Likewise, firms could be required to put in place more robust governance and oversight arrangements specifically relating to their ML systems and processes, including algorithmic credit scoring systems. Inter alia, this could encompass procedures for data quality verification, as well as continuous model feedback testing, cross-validation and auditing to mitigate data overfitting and algorithmic bias risks. These procedures should build on the data protection auditing, certification, impact assessment and data protection ‘by design and default’ provisions under the EU General Data Protection Regulation (GDPR), the new data protection regime in the EU.

Indeed, cross-sectoral data protection regulation provides an important additional mechanism for mitigating potential discriminatory and unfair treatment of credit consumers due to the processing of their personal data through algorithmic credit scoring. Inter alia, the overarching principles that guide the GDPR could, if interpreted strictly, significantly restrict the potential for firms to abuse consumers’ personal data. These include, in particular, the principles of ‘purpose limitation’—requiring personal data to be collected only for ‘specified, explicit, and legitimate purposes and not further processed in a manner that is incompatible with those purposes’—and ‘data minimisation’, requiring personal data to be ‘adequate, relevant and limited to what is necessary in relation to the purpose for which they are processed’.
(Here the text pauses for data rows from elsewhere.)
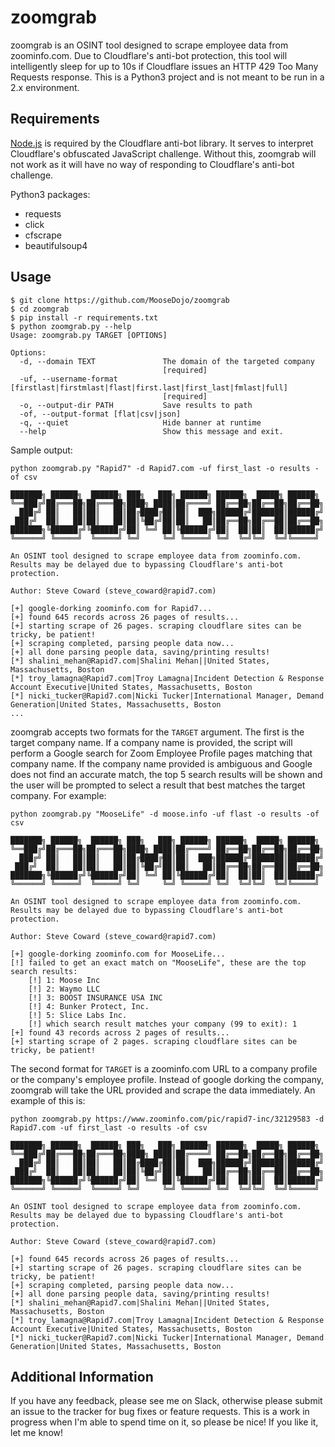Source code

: # zoomgrab
zoomgrab is an OSINT tool designed to scrape employee data from zoominfo.com. Due to Cloudflare's anti-bot protection, this tool will intelligently sleep for up to 10s if Cloudflare issues an HTTP 429 Too Many Requests response. This is a Python3 project and is not meant to be run in a 2.x environment.

## Requirements
[Node.js](https://nodejs.org/) is required by the Cloudflare anti-bot library. It serves to interpret Cloudflare's obfuscated JavaScript challenge. Without this, zoomgrab will not work as it will have no way of responding to Cloudflare's anti-bot challenge.

Python3 packages:
  * requests
  * click
  * cfscrape
  * beautifulsoup4


## Usage
```
$ git clone https://github.com/MooseDojo/zoomgrab
$ cd zoomgrab
$ pip install -r requirements.txt
$ python zoomgrab.py --help
Usage: zoomgrab.py TARGET [OPTIONS]

Options:
  -d, --domain TEXT               The domain of the targeted company
                                  [required]
  -uf, --username-format [firstlast|firstmlast|flast|first.last|first_last|fmlast|full]
                                  [required]
  -o, --output-dir PATH           Save results to path
  -of, --output-format [flat|csv|json]
  -q, --quiet                     Hide banner at runtime
  --help                          Show this message and exit.
```

Sample output:
```
python zoomgrab.py "Rapid7" -d Rapid7.com -uf first_last -o results -of csv

███████╗ ██████╗  ██████╗ ███╗   ███╗ ██████╗ ██████╗  █████╗ ██████╗
╚══███╔╝██╔═══██╗██╔═══██╗████╗ ████║██╔════╝ ██╔══██╗██╔══██╗██╔══██╗
  ███╔╝ ██║   ██║██║   ██║██╔████╔██║██║  ███╗██████╔╝███████║██████╔╝
 ███╔╝  ██║   ██║██║   ██║██║╚██╔╝██║██║   ██║██╔══██╗██╔══██║██╔══██╗
███████╗╚██████╔╝╚██████╔╝██║ ╚═╝ ██║╚██████╔╝██║  ██║██║  ██║██████╔╝
╚══════╝ ╚═════╝  ╚═════╝ ╚═╝     ╚═╝ ╚═════╝ ╚═╝  ╚═╝╚═╝  ╚═╝╚═════╝

An OSINT tool designed to scrape employee data from zoominfo.com.
Results may be delayed due to bypassing Cloudflare's anti-bot protection.

Author: Steve Coward (steve_coward@rapid7.com)

[+] google-dorking zoominfo.com for Rapid7...
[+] found 645 records across 26 pages of results...
[+] starting scrape of 26 pages. scraping cloudflare sites can be tricky, be patient!
[+] scraping completed, parsing people data now...
[+] all done parsing people data, saving/printing results!
[*] shalini_mehan@Rapid7.com|Shalini Mehan||United States, Massachusetts, Boston
[*] troy_lamagna@Rapid7.com|Troy Lamagna|Incident Detection & Response Account Executive|United States, Massachusetts, Boston
[*] nicki_tucker@Rapid7.com|Nicki Tucker|International Manager, Demand Generation|United States, Massachusetts, Boston
...
```

zoomgrab accepts two formats for the `TARGET` argument. The first is the target company name. If a company name is provided, the script will perform a Google search for Zoom Employee Profile pages matching that company name. If the company name provided is ambiguous and Google does not find an accurate match, the top 5 search results will be shown and the user will be prompted to select a result that best matches the target company. For example:

```
python zoomgrab.py "MooseLife" -d moose.info -uf flast -o results -of csv

███████╗ ██████╗  ██████╗ ███╗   ███╗ ██████╗ ██████╗  █████╗ ██████╗
╚══███╔╝██╔═══██╗██╔═══██╗████╗ ████║██╔════╝ ██╔══██╗██╔══██╗██╔══██╗
  ███╔╝ ██║   ██║██║   ██║██╔████╔██║██║  ███╗██████╔╝███████║██████╔╝
 ███╔╝  ██║   ██║██║   ██║██║╚██╔╝██║██║   ██║██╔══██╗██╔══██║██╔══██╗
███████╗╚██████╔╝╚██████╔╝██║ ╚═╝ ██║╚██████╔╝██║  ██║██║  ██║██████╔╝
╚══════╝ ╚═════╝  ╚═════╝ ╚═╝     ╚═╝ ╚═════╝ ╚═╝  ╚═╝╚═╝  ╚═╝╚═════╝

An OSINT tool designed to scrape employee data from zoominfo.com.
Results may be delayed due to bypassing Cloudflare's anti-bot protection.

Author: Steve Coward (steve_coward@rapid7.com)

[+] google-dorking zoominfo.com for MooseLife...
[!] failed to get an exact match on "MooseLife", these are the top search results:
    [!] 1: Moose Inc
    [!] 2: Waymo LLC
    [!] 3: BOOST INSURANCE USA INC
    [!] 4: Bunker Protect, Inc.
    [!] 5: Slice Labs Inc.
    [!] which search result matches your company (99 to exit): 1
[+] found 43 records across 2 pages of results...
[+] starting scrape of 2 pages. scraping cloudflare sites can be tricky, be patient!
```

The second format for `TARGET` is a zoominfo.com URL to a company profile or the company's employee profile. Instead of google dorking the company, zoomgrab will take the URL provided and scrape the data immediately. An example of this is:

```
python zoomgrab.py https://www.zoominfo.com/pic/rapid7-inc/32129583 -d Rapid7.com -uf first_last -o results -of csv

███████╗ ██████╗  ██████╗ ███╗   ███╗ ██████╗ ██████╗  █████╗ ██████╗
╚══███╔╝██╔═══██╗██╔═══██╗████╗ ████║██╔════╝ ██╔══██╗██╔══██╗██╔══██╗
  ███╔╝ ██║   ██║██║   ██║██╔████╔██║██║  ███╗██████╔╝███████║██████╔╝
 ███╔╝  ██║   ██║██║   ██║██║╚██╔╝██║██║   ██║██╔══██╗██╔══██║██╔══██╗
███████╗╚██████╔╝╚██████╔╝██║ ╚═╝ ██║╚██████╔╝██║  ██║██║  ██║██████╔╝
╚══════╝ ╚═════╝  ╚═════╝ ╚═╝     ╚═╝ ╚═════╝ ╚═╝  ╚═╝╚═╝  ╚═╝╚═════╝

An OSINT tool designed to scrape employee data from zoominfo.com.
Results may be delayed due to bypassing Cloudflare's anti-bot protection.

Author: Steve Coward (steve_coward@rapid7.com)

[+] found 645 records across 26 pages of results...
[+] starting scrape of 26 pages. scraping cloudflare sites can be tricky, be patient!
[+] scraping completed, parsing people data now...
[+] all done parsing people data, saving/printing results!
[*] shalini_mehan@Rapid7.com|Shalini Mehan||United States, Massachusetts, Boston
[*] troy_lamagna@Rapid7.com|Troy Lamagna|Incident Detection & Response Account Executive|United States, Massachusetts, Boston
[*] nicki_tucker@Rapid7.com|Nicki Tucker|International Manager, Demand Generation|United States, Massachusetts, Boston
```


## Additional Information
If you have any feedback, please see me on Slack, otherwise please submit an issue to the tracker for bug fixes or feature requests. This is a work in progress when I'm able to spend time on it, so please be nice! If you like it, let me know!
The GDPR furthermore expands the rights of data subjects to control the use of their data, including a potentially broader right to receive ‘meaningful information about the logic involved’ in automated decision-making (the so-called ‘right to explanation’). An expansive interpretation of this right (and corresponding duty) by credit providers and/or regulators—for example, requiring credit providers to provide an ex post explanation to individual borrowers of the specific reasons underlying each credit decision—could better support borrowers in challenging discriminatory and unfair credit decisions.
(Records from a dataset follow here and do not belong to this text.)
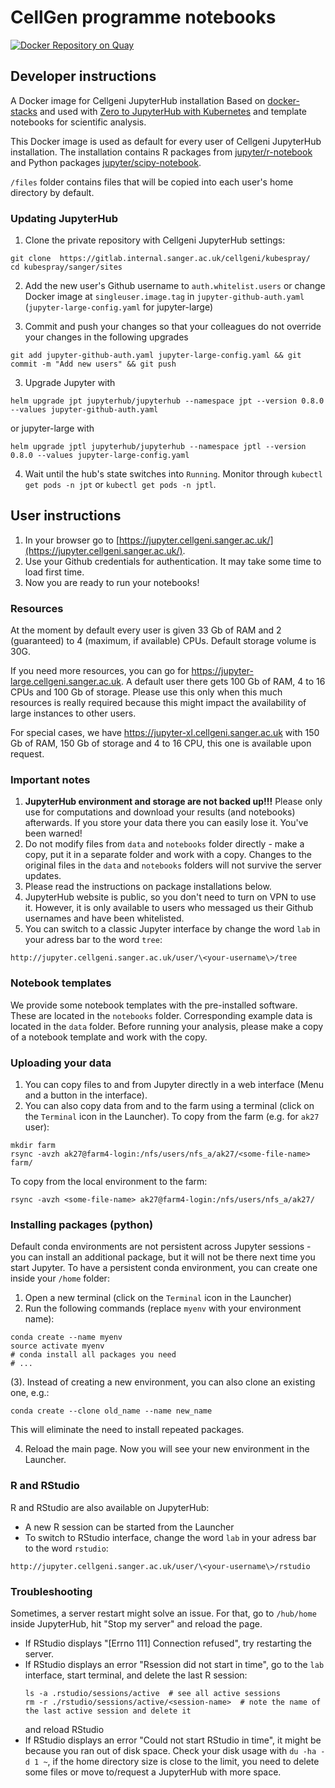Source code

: # CellGen programme notebooks

[![Docker Repository on Quay](https://quay.io/repository/cellgeni/cellgeni-jupyter/status "Docker Repository on Quay")](https://quay.io/repository/cellgeni/cellgeni-jupyter)

## Developer instructions

A Docker image for Cellgeni JupyterHub installation
Based on [docker-stacks](https://github.com/jupyter/docker-stacks) and used with [Zero to JupyterHub with Kubernetes](https://zero-to-jupyterhub.readthedocs.io/en/latest/) and template notebooks for scientific analysis.

This Docker image is used as default for every user of Cellgeni JupyterHub installation. The installation contains R packages from [jupyter/r-notebook](https://github.com/jupyter/docker-stacks/blob/master/r-notebook/Dockerfile) and Python packages [jupyter/scipy-notebook](https://github.com/jupyter/docker-stacks/blob/master/scipy-notebook/Dockerfile).

`/files` folder contains files that will be copied into each user's home directory by default.

### Updating JupyterHub

1. Clone the private repository with Cellgeni JupyterHub settings:
```
git clone  https://gitlab.internal.sanger.ac.uk/cellgeni/kubespray/
cd kubespray/sanger/sites
```
2. Add the new user's Github username to `auth.whitelist.users` or change Docker image at `singleuser.image.tag` in `jupyter-github-auth.yaml` (`jupyter-large-config.yaml` for jupyter-large)

3. Commit and push your changes so that your colleagues do not override your changes in the following upgrades
```
git add jupyter-github-auth.yaml jupyter-large-config.yaml && git commit -m "Add new users" && git push
```
3. Upgrade Jupyter with 
```
helm upgrade jpt jupyterhub/jupyterhub --namespace jpt --version 0.8.0 --values jupyter-github-auth.yaml
```
or jupyter-large with 
```
helm upgrade jptl jupyterhub/jupyterhub --namespace jptl --version 0.8.0 --values jupyter-large-config.yaml
```
4. Wait until the hub's state switches into `Running`. Monitor through `kubectl get pods -n jpt` or `kubectl get pods -n jptl`.

## User instructions

1. In your browser go to [https://jupyter.cellgeni.sanger.ac.uk/](https://jupyter.cellgeni.sanger.ac.uk/).
2. Use your Github credentials for authentication. It may take some time to load first time.
3. Now you are ready to run your notebooks!

### Resources

At the moment by default every user is given 33 Gb of RAM and 2 (guaranteed) to 4 (maximum, if available) CPUs. Default storage volume is 30G.

If you need more resources, you can go for https://jupyter-large.cellgeni.sanger.ac.uk. A default user there gets 100 Gb of RAM, 4 to 16 CPUs and 100 Gb of storage. Please use this only when this much resources is really required because this might impact the availability of large instances to other users.

For special cases, we have https://jupyter-xl.cellgeni.sanger.ac.uk with 150 Gb of RAM, 150 Gb of storage and 4 to 16 CPU, this one is available upon request. 

### Important notes

1. **JupyterHub environment and storage are not backed up!!!** Please only use for computations and download your results (and notebooks) afterwards. If you store your data there you can easily lose it. You've been warned!
2. Do not modify files from `data` and `notebooks` folder directly - make a copy, put it in a separate folder and work with a copy. Changes to the original files in the `data` and `notebooks` folders will not survive the server updates.
3. Please read the instructions on package installations below.
4. JupyterHub website is public, so you don't need to turn on VPN to use it. However, it is only available to users who messaged us their Github usernames and have been whitelisted. 
5. You can switch to a classic Jupyter interface by change the word `lab` in your adress bar to the word `tree`:
```
http://jupyter.cellgeni.sanger.ac.uk/user/\<your-username\>/tree
```

### Notebook templates

We provide some notebook templates with the pre-installed software. These are located in the `notebooks` folder. Corresponding example data is located in the `data` folder. Before running your analysis, please make a copy of a notebook template and work with the copy.

### Uploading your data

1. You can copy files to and from Jupyter directly in a web interface (Menu and a button in the interface).
2. You can also copy data from and to the farm using a terminal (click on the `Terminal` icon in the Launcher). To copy from the farm (e.g. for `ak27` user):

```
mkdir farm
rsync -avzh ak27@farm4-login:/nfs/users/nfs_a/ak27/<some-file-name> farm/
```

To copy from the local environment to the farm:

```
rsync -avzh <some-file-name> ak27@farm4-login:/nfs/users/nfs_a/ak27/
```

### Installing packages (python)

Default conda environments are not persistent across Jupyter sessions - you can install an additional package, but it will not be there next time you start Jupyter. To have a persistent conda environment, you can create one inside your `/home` folder:

1. Open a new terminal (click on the `Terminal` icon in the Launcher)
2. Run the following commands (replace `myenv` with your environment name):

```
conda create --name myenv
source activate myenv
# conda install all packages you need
# ...
```

(3). Instead of creating a new environment, you can also clone an existing one, e.g.:

```
conda create --clone old_name --name new_name
```

This will eliminate the need to install repeated packages.

4. Reload the main page. Now you will see your new environment in the Launcher.

### R and RStudio

R and RStudio are also available on JupyterHub:
- A new R session can be started from the Launcher
- To switch to RStudio interface, change the word `lab` in your adress bar to the word `rstudio`:
```
http://jupyter.cellgeni.sanger.ac.uk/user/\<your-username\>/rstudio
```

### Troubleshooting

Sometimes, a server restart might solve an issue. For that, go to `/hub/home` inside JupyterHub, hit "Stop my server" and reload the page.

* If RStudio displays "[Errno 111] Connection refused", try restarting the server.
* If RStudio displays an error "Rsession did not start in time", go to the `lab` interface, start terminal, and delete the last R session:
  ```
  ls -a .rstudio/sessions/active  # see all active sessions
  rm -r ./rstudio/sessions/active/<session-name>  # note the name of the last active session and delete it
  ```
  and reload RStudio
* If RStudio displays an error "Could not start RStudio in time", it might be because you ran out of disk space. Check your disk usage with `du -ha -d 1 ~`, if the home directory size is close to the limit, you need to delete some files or move to/request a JupyterHub with more space.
On the other hand, an expansive interpretation of data protection principles, rights and duties risks undermining the potential efficiency and fairness gains from algorithmic credit scoring. With respect to the principle of purpose limitation, as this post has highlighted, algorithmic credit scoring largely relies on repurposing data to uncover hidden insights about a borrower’s creditworthiness. Likewise, a more onerous ‘right to explanation’ could be undesirable if it restricts firms to using statistical techniques that are simpler and more ‘explainable’, yet less effective in assessing creditworthiness.

Conclusion

Algorithmic credit scoring, and the Big Data and ML technologies underlying it, present both benefits and risks for consumer credit markets. This post has argued that the broadly principles and conduct-based approach of UK consumer credit regulation provides the flexibility necessary for regulators and market participants to respond dynamically to these new technological risks. This approach could be enhanced through the introduction of more robust product oversight and governance requirements for firms in relation to their use of ML systems and processes. Supervisory authorities could also themselves make greater use of ML and Big Data techniques in order to strengthen their supervision of consumer credit firms. Finally, cross-sectoral data protection regulation, recently updated in the EU under the GDPR, offers an important avenue to mitigate risks to consumers arising from the use of their personal data. However, the interpretation of this regime in the consumer finance context needs to be carefully calibrated, so as not to also inhibit the potential benefits of new technological applications such as algorithmic credit scoring, and Big Data and ML more generally.

Nikita Aggarwal reads for a DPhil in Law at Brasenose College, University of Oxford.